My meeting with Mr. Dupuis came about because I wanted to have a discussion about what came to fruition the last time around he was here promoting condos. Basically about painting a luxurious and glorious picture and having something else delivered. That is one of the problems with pre-selling projects. Any of my regular readers know that this is one of my favorite complaints–the difference between what is promised in the real estate world and what is delivered. Basically, as long as there is a third party company promoting and marketing the property, there is no way they can guarantee how the finished product will actually be completed or operate. It is a convenient arrangement. (“We never said that.”) Especially when the polished sales strategy is very effective at handling objections. And especially when those polished salesman have already been fronted the commissions so they can survive.
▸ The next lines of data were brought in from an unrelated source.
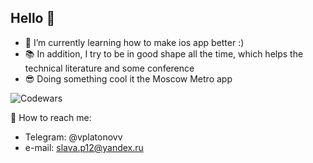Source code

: ## Hello 🙂
 
 - 🌱 I’m currently learning how to make ios app better :)
 - 📚 In addition, I try to be in good shape all the time, which helps the technical literature and some conference
 - 😎 Doing something cool it the Moscow Metro app
   
 ![Codewars](https://github.r2v.ch/codewars?user=vplatonovv&name=true&top_languages=true&stroke=%23b362ff&theme=purple_dark)

 📱 How to reach me: 
  - Telegram: @vplatonovv
  - e-mail: slava.p12@yandex.ru
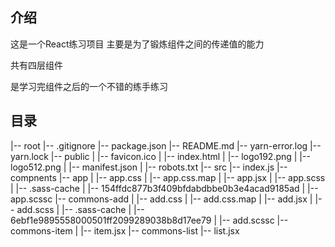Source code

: ## 介绍

这是一个React练习项目 主要是为了锻炼组件之间的传递值的能力

共有四层组件

是学习完组件之后的一个不错的练手练习

## 目录

|-- root
    |-- .gitignore
    |-- package.json
    |-- README.md
    |-- yarn-error.log
    |-- yarn.lock
    |-- public
    |   |-- favicon.ico
    |   |-- index.html
    |   |-- logo192.png
    |   |-- logo512.png
    |   |-- manifest.json
    |   |-- robots.txt
    |-- src
        |-- index.js
        |-- compnents
            |-- app
            |   |-- app.css
            |   |-- app.css.map
            |   |-- app.jsx
            |   |-- app.scss
            |   |-- .sass-cache
            |       |-- 154ffdc877b3f409bfdabdbbe0b3e4acad9185ad
            |           |-- app.scssc
            |-- commons-add
            |   |-- add.css
            |   |-- add.css.map
            |   |-- add.jsx
            |   |-- add.scss
            |   |-- .sass-cache
            |       |-- 6ebf1e9895558000501ff2099289038b8d17ee79
            |           |-- add.scssc
            |-- commons-item
            |   |-- item.jsx
            |-- commons-list
                |-- list.jsx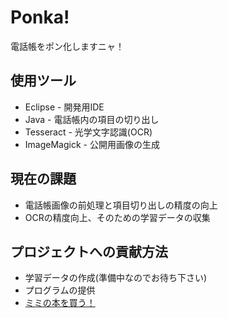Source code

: # Ponka!
電話帳をポン化しますニャ！

## 使用ツール

* Eclipse - 開発用IDE
* Java - 電話帳内の項目の切り出し
* Tesseract - 光学文字認識(OCR)
* ImageMagick - 公開用画像の生成

## 現在の課題

* 電話帳画像の前処理と項目切り出しの精度の向上
* OCRの精度向上、そのための学習データの収集

## プロジェクトへの貢献方法

* 学習データの作成(準備中なのでお待ち下さい)
* プログラムの提供
* [ミミの本を買う！](https://www.amazon.co.jp/dp/490834809X/)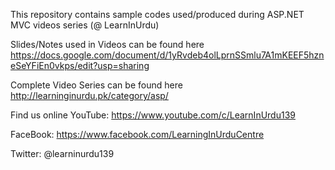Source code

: This repository contains sample codes used/produced during ASP.NET MVC videos series (@ LearnInUrdu)

Slides/Notes used in Videos can be found here 
https://docs.google.com/document/d/1yRvdeb4olLprnSSmlu7A1mKEEF5hzneSeYFiEn0vkps/edit?usp=sharing

Complete Video Series can be found here 
http://learninginurdu.pk/category/asp/

Find us online YouTube: https://www.youtube.com/c/LearnInUrdu139 

FaceBook: https://www.facebook.com/LearningInUrduCentre 

Twitter: @learninurdu139
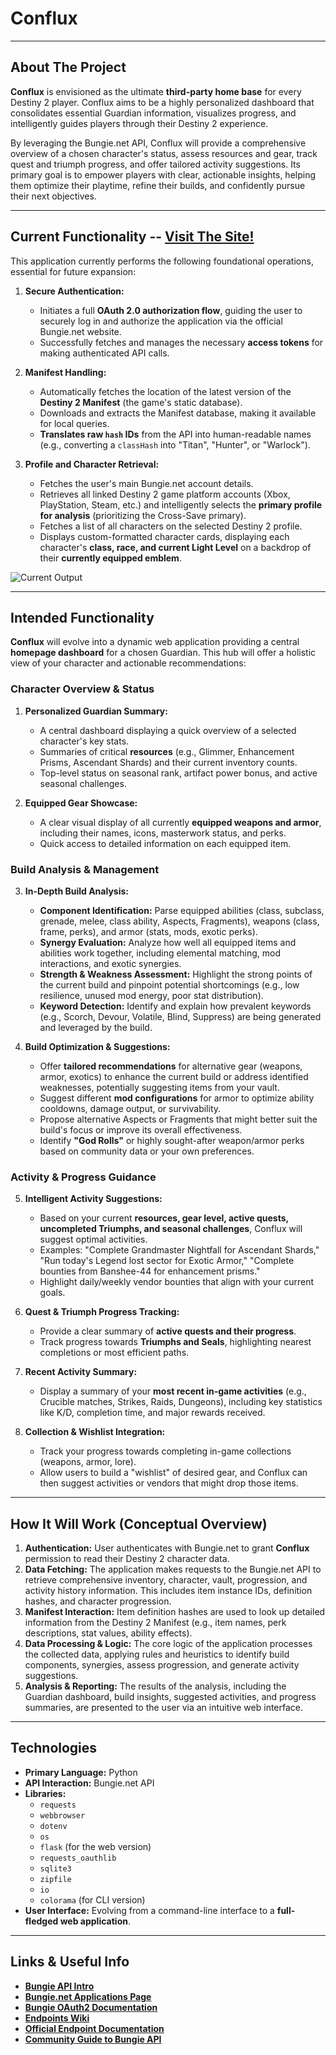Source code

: # Conflux

---

## About The Project

**Conflux** is envisioned as the ultimate **third-party home base** for every Destiny 2 player. Conflux aims to be a highly personalized dashboard that consolidates essential Guardian information, visualizes progress, and intelligently guides players through their Destiny 2 experience.

By leveraging the Bungie.net API, Conflux will provide a comprehensive overview of a chosen character's status, assess resources and gear, track quest and triumph progress, and offer tailored activity suggestions. Its primary goal is to empower players with clear, actionable insights, helping them optimize their playtime, refine their builds, and confidently pursue their next objectives.

---

## Current Functionality   --    **[Visit The Site!](https://destiny-2-loadout-analyzer.onrender.com)**

This application currently performs the following foundational operations, essential for future expansion:

1.  **Secure Authentication:**
    * Initiates a full **OAuth 2.0 authorization flow**, guiding the user to securely log in and authorize the application via the official Bungie.net website.
    * Successfully fetches and manages the necessary **access tokens** for making authenticated API calls.

2.  **Manifest Handling:**
    * Automatically fetches the location of the latest version of the **Destiny 2 Manifest** (the game's static database).
    * Downloads and extracts the Manifest database, making it available for local queries.
    * **Translates raw `hash` IDs** from the API into human-readable names (e.g., converting a `classHash` into "Titan", "Hunter", or "Warlock").

3.  **Profile and Character Retrieval:**
    * Fetches the user's main Bungie.net account details.
    * Retrieves all linked Destiny 2 game platform accounts (Xbox, PlayStation, Steam, etc.) and intelligently selects the **primary profile for analysis** (prioritizing the Cross-Save primary).
    * Fetches a list of all characters on the selected Destiny 2 profile.
    * Displays custom-formatted character cards, displaying each character's **class, race, and current Light Level** on a backdrop of their **currently equipped emblem**.

![Current Output]("./static/Media/ConfluxDashboardHover.png")

---

## Intended Functionality

**Conflux** will evolve into a dynamic web application providing a central **homepage dashboard** for a chosen Guardian. This hub will offer a holistic view of your character and actionable recommendations:

### Character Overview & Status

1.  **Personalized Guardian Summary:**
    * A central dashboard displaying a quick overview of a selected character's key stats.
    * Summaries of critical **resources** (e.g., Glimmer, Enhancement Prisms, Ascendant Shards) and their current inventory counts.
    * Top-level status on seasonal rank, artifact power bonus, and active seasonal challenges.

2.  **Equipped Gear Showcase:**
    * A clear visual display of all currently **equipped weapons and armor**, including their names, icons, masterwork status, and perks.
    * Quick access to detailed information on each equipped item.

### Build Analysis & Management

3.  **In-Depth Build Analysis:**
    * **Component Identification:** Parse equipped abilities (class, subclass, grenade, melee, class ability, Aspects, Fragments), weapons (class, frame, perks), and armor (stats, mods, exotic perks).
    * **Synergy Evaluation:** Analyze how well all equipped items and abilities work together, including elemental matching, mod interactions, and exotic synergies.
    * **Strength & Weakness Assessment:** Highlight the strong points of the current build and pinpoint potential shortcomings (e.g., low resilience, unused mod energy, poor stat distribution).
    * **Keyword Detection:** Identify and explain how prevalent keywords (e.g., Scorch, Devour, Volatile, Blind, Suppress) are being generated and leveraged by the build.

4.  **Build Optimization & Suggestions:**
    * Offer **tailored recommendations** for alternative gear (weapons, armor, exotics) to enhance the current build or address identified weaknesses, potentially suggesting items from your vault.
    * Suggest different **mod configurations** for armor to optimize ability cooldowns, damage output, or survivability.
    * Propose alternative Aspects or Fragments that might better suit the build's focus or improve its overall effectiveness.
    * Identify **"God Rolls"** or highly sought-after weapon/armor perks based on community data or your own preferences.

### Activity & Progress Guidance

5.  **Intelligent Activity Suggestions:**
    * Based on your current **resources, gear level, active quests, uncompleted Triumphs, and seasonal challenges**, Conflux will suggest optimal activities.
    * Examples: "Complete Grandmaster Nightfall for Ascendant Shards," "Run today's Legend lost sector for Exotic Armor," "Complete bounties from Banshee-44 for enhancement prisms."
    * Highlight daily/weekly vendor bounties that align with your current goals.

6.  **Quest & Triumph Progress Tracking:**
    * Provide a clear summary of **active quests and their progress**.
    * Track progress towards **Triumphs and Seals**, highlighting nearest completions or most efficient paths.

7.  **Recent Activity Summary:**
    * Display a summary of your **most recent in-game activities** (e.g., Crucible matches, Strikes, Raids, Dungeons), including key statistics like K/D, completion time, and major rewards received.

8.  **Collection & Wishlist Integration:**
    * Track your progress towards completing in-game collections (weapons, armor, lore).
    * Allow users to build a "wishlist" of desired gear, and Conflux can then suggest activities or vendors that might drop those items.

---

## How It Will Work (Conceptual Overview)

1.  **Authentication:** User authenticates with Bungie.net to grant **Conflux** permission to read their Destiny 2 character data.
2.  **Data Fetching:** The application makes requests to the Bungie.net API to retrieve comprehensive inventory, character, vault, progression, and activity history information. This includes item instance IDs, definition hashes, and character progression.
3.  **Manifest Interaction:** Item definition hashes are used to look up detailed information from the Destiny 2 Manifest (e.g., item names, perk descriptions, stat values, ability effects).
4.  **Data Processing & Logic:** The core logic of the application processes the collected data, applying rules and heuristics to identify build components, synergies, assess progression, and generate activity suggestions.
5.  **Analysis & Reporting:** The results of the analysis, including the Guardian dashboard, build insights, suggested activities, and progress summaries, are presented to the user via an intuitive web interface.

---

## Technologies

* **Primary Language:** Python
* **API Interaction:** Bungie.net API
* **Libraries:**
    * `requests`
    * `webbrowser`
    * `dotenv`
    * `os`
    * `flask` (for the web version)
    * `requests_oauthlib`
    * `sqlite3`
    * `zipfile`
    * `io`
    * `colorama` (for CLI version)
* **User Interface:** Evolving from a command-line interface to a **full-fledged web application**.

---

## Links & Useful Info

* **[Bungie API Intro](https://www.bungie.net/en/Forums/Post/85087279?sort=0&page=0)**
* **[Bungie.net Applications Page](https://www.bungie.net/en/Application)**
* **[Bungie OAuth2 Documentation](https://github.com/Bungie-net/api/wiki/OAuth-Documentation)**
* **[Endpoints Wiki](https://destinydevs.github.io/BungieNetPlatform/docs/Endpoints)**
* **[Official Endpoint Documentation](https://bungie-net.github.io/multi/index.html)**
* **[Community Guide to Bungie API](https://paracausal.science/guide/)**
There’s nothing like well-trained and highly motivated sales people.
There are two things I was educated about by Mr. Dupuis; he repeatedly told me “If you want an investment, buy bonds”, and “People buy real estate to expand their social circles”. I’ve thought plenty about these two statements and I’ve come to the conclusion that Tanavista will be perfect for people who want a new circle of friends that they get to see every four weeks. But don’t buy if you think it is going to be an investment. And that brings me back around to the whole fractional ownership subject. Real estate professionals that have been around usually inquire about the exit strategy. Real property (whole ownership) is not always easy to liquidate. Fractionally owned real estate is notorious for being nearly impossible to resale, even at a substantial discount. So the real question remains the re-sale ability of these properties. The old adage “easy to get in, difficult to get out” may apply. Watch the already available re-sales at 80/50 and Tallus for a clue.
I also discussed my perceived gun-shyness of the Mammoth consumers for buying pre-sale, especially after the Intrawest experience. (Oh, I forgot, it’s about expanding social circles.) It may have worked to everyone’s advantage while the market was screaming upward, but what about now. Today, I think the prudent buyers are willing to wait, and pay more, to actually inspect and approve the finished product. Besides, buyers currently have no sense of urgency in the Mammoth condominium market. How can there be a sense of urgency with Tanavista? I also have questions about the financing. I think any buyer can expect a significantly higher interest rate and costs. That’s not likely to be an issue until closing–and that won’t be for a couple of years at least. But wait you’re in the preferred buyer pool, you’re getting the developer’s preferred pricing!
Meeting with Mr. Dupuis is always a treat. I really mean that Pete. I’ve got pages of de-briefing notes from our meeting. I’ll be sharing more of his insights with all of you in the near future.